ETH Zürich, HILTI collaboration · In progress · 2026

Stack
- Python
- PyTorch
- Hugging Face
- Blender
Role
ETH project
Team
4 people
Status · Work in progress
Active research project. The Blender synthetic-data pipeline, ablation results across YOLO / Mask2Former / RF-DETR, and final architecture decisions will be added as the work progresses and metrics come in.
Overview
Construction sites are filmed with 360° cameras for progress tracking and quality control. The footage comes out as equirectangular video, and the job is to detect six architectural components per frame (columns, staircases, doors, door frames, elevator shafts, outer windows) with per-instance masks. Two things make this hard. The projection distorts non-uniformly with latitude and wraps at the seam, so any object crossing it appears as two fragments at opposite image edges. And only a few hundred labelled frames exist, with construction interiors that look nothing like COCO.

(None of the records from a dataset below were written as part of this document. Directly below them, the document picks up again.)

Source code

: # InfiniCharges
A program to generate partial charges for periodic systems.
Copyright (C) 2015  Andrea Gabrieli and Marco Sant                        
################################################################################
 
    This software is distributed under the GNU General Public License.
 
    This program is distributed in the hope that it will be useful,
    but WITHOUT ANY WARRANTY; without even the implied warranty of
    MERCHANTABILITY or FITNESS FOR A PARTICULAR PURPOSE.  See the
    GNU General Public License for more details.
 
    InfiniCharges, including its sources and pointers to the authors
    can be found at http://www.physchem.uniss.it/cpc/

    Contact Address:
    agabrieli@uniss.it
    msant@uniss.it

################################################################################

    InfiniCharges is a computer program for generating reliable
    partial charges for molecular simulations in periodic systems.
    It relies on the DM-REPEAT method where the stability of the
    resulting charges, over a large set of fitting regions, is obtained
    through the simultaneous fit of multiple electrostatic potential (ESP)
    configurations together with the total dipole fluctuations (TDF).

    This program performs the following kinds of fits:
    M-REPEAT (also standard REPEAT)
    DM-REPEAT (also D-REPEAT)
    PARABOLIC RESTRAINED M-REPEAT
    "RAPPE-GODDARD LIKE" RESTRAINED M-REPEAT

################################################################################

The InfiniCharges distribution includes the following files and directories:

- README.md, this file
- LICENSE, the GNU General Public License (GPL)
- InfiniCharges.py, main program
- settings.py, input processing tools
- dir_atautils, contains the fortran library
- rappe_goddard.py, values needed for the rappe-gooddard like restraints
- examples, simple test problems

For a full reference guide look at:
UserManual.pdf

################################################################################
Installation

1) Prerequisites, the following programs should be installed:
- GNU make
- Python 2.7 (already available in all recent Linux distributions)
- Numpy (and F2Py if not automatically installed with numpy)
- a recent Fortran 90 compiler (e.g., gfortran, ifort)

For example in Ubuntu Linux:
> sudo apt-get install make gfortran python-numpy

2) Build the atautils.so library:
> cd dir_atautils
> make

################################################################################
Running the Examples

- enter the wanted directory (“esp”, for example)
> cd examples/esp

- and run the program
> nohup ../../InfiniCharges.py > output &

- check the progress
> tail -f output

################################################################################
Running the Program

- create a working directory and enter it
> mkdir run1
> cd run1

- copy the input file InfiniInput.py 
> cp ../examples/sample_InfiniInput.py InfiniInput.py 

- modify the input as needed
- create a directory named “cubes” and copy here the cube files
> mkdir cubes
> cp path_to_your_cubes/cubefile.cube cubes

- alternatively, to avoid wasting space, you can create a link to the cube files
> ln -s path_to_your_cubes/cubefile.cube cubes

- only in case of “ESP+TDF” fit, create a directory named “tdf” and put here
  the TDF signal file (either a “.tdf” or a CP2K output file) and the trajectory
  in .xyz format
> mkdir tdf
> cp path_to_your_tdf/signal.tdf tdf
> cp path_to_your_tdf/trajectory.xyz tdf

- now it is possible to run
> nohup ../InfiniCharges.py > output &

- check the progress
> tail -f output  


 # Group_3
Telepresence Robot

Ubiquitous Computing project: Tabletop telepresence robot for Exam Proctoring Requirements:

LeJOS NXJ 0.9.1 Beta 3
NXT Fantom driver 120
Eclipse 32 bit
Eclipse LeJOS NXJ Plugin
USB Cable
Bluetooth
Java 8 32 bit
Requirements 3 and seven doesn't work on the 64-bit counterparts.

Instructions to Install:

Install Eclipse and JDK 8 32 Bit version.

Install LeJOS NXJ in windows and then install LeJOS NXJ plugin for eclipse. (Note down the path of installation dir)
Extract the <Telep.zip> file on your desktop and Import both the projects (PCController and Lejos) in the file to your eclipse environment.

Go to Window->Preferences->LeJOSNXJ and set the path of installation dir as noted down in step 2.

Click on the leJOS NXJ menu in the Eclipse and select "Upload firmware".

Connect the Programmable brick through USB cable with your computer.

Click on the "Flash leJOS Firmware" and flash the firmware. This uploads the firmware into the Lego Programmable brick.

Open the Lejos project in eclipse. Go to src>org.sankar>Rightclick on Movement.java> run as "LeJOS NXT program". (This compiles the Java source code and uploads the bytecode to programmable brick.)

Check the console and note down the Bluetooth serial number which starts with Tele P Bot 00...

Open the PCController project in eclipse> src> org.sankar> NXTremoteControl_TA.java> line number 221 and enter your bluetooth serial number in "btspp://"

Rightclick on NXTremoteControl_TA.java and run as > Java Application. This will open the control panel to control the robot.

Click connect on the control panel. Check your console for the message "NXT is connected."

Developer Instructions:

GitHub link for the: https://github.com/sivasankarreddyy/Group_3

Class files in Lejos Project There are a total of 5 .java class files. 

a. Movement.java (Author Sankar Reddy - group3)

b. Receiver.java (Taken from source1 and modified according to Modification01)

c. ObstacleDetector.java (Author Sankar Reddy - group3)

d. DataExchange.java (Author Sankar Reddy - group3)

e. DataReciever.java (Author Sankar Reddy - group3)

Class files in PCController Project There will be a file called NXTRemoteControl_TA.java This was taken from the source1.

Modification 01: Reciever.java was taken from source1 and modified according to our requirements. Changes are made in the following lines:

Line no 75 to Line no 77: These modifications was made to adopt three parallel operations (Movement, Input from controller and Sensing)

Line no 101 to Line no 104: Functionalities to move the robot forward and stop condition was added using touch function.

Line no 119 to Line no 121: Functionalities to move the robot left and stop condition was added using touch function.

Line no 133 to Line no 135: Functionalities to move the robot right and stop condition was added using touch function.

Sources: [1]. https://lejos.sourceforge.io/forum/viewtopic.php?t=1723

The pipeline tackles both. Re-projecting the panoramic frames into a cubemap lets COCO-pretrained models do most of the work in their native perspective domain, and a procedural Blender pipeline manufactures labelled frames to close the data gap.
What is being built
1. Cubemap projection pipeline
Re-projects each equirectangular frame into six perspective cube faces, runs segmentation on each face, and merges predictions back into the panorama.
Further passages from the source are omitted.